Votre envie irrésistible de chocolat a-t-elle succombé à toutes ces critiques? Le fait est que nous sommes nombreux à adorer le chocolat et à rechigner à y renoncer (moi y compris). Les alternatives à faible teneur en lait peuvent présenter une solution. Les consommateurs soucieux du bilan carbone peuvent remplacer le chocolat blanc ou au lait par du chocolat noir. Les petits ruisseaux font les grandes rivières, comme dit le proverbe. Personnellement, ça ne me dérange pas car je préfère le noir de toute façon!

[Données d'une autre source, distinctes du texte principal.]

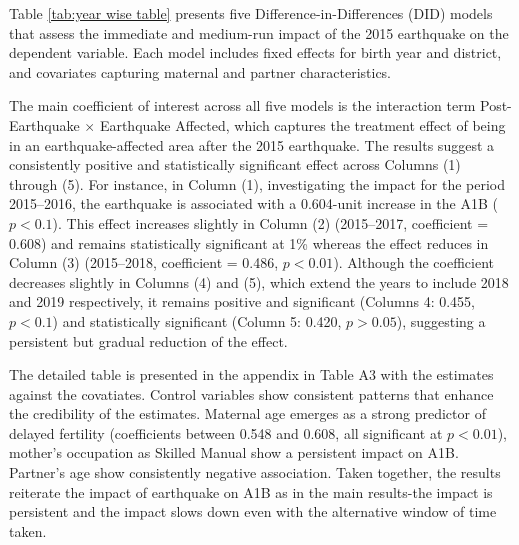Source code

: \documentclass[11pt,a4paper]{article}
\begin{document}
\vspace{0.25 cm}

Table \ref{tab:year wise table} presents five Difference-in-Differences (DID) models that assess the immediate and medium-run impact of the 2015 earthquake on the dependent variable. Each model includes fixed effects for birth year and district, and covariates capturing maternal and partner characteristics.

\vspace{0.25 cm}



\vspace{0.25 cm}

The main coefficient of interest across all five models is the interaction term Post-Earthquake $\times$ Earthquake Affected, which captures the treatment effect of being in an earthquake-affected area after the 2015 earthquake. The results suggest a consistently positive and statistically significant effect across Columns (1) through (5). For instance, in Column (1), investigating the impact for the period 2015–2016, the earthquake is associated with a 0.604-unit increase in the A1B ($p < 0.1$). This effect increases slightly in Column (2) (2015–2017, coefficient = 0.608) and remains statistically significant at 1\% whereas the effect reduces in Column (3) (2015–2018, coefficient = 0.486, $p < 0.01$). Although the coefficient decreases slightly in Columns (4) and (5), which extend the years to include 2018 and 2019 respectively, it remains positive and significant (Columns 4: 0.455, $p < 0.1$) and statistically significant (Column 5: 0.420, $p > 0.05$), suggesting a persistent but gradual reduction of the effect.

\vspace{0.25cm}

The detailed table is presented in the appendix in Table A3 with the estimates against the covatiates. Control variables show consistent patterns that enhance the credibility of the estimates. Maternal age emerges as a strong predictor of delayed fertility (coefficients between 0.548 and 0.608, all significant at $p < 0.01$), mother's occupation as Skilled Manual show a persistent impact on A1B. Partner's age show consistently negative association. Taken together, the results reiterate the impact of earthquake on A1B as in the main results-the impact is persistent and the impact slows down even with the alternative window of time taken.

\vspace{0.25cm}
\end{document}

Au Royaume-Uni, la popularité du «Veganuary», qui consiste à adopter un régime vegan en janvier, a incité les entreprises à produire un large éventail de produits alimentaires à base de plantes pour remplacer la viande. C’est en partie pour cette raison qu’une fois janvier écoulé, de nombreux particuliers ont décidé de modifier leur régime alimentaire de façon permanente, non seulement dans un souci de protection des animaux, mais aussi pour des raisons plus générales liées au développement durable.

De nombreux fabricants ont réagi en créant du chocolat vegan, lequel réduit bel et bien l’empreinte carbone, mais la fabrication de chocolat sans cacao n’est pas une option réaliste. Même s’il était possible de produire un substitut synthétique comme pour la viande, cela ferait baisser le prix du cacao et priverait de revenus ces six millions d’agriculteurs au lieu de les libérer de leur servitude.

En termes d’investissement, nous recherchons des entreprises capables de produire une croissance et des performances durables à long terme. L’exemple du chocolat montre à quel point les risques liés au développement durable sont souvent cachés. Cela souligne l’importance de mener des recherches approfondies pour comprendre non seulement les activités d’une entreprise, mais aussi celles de tous les acteurs de la chaîne d’approvisionnement.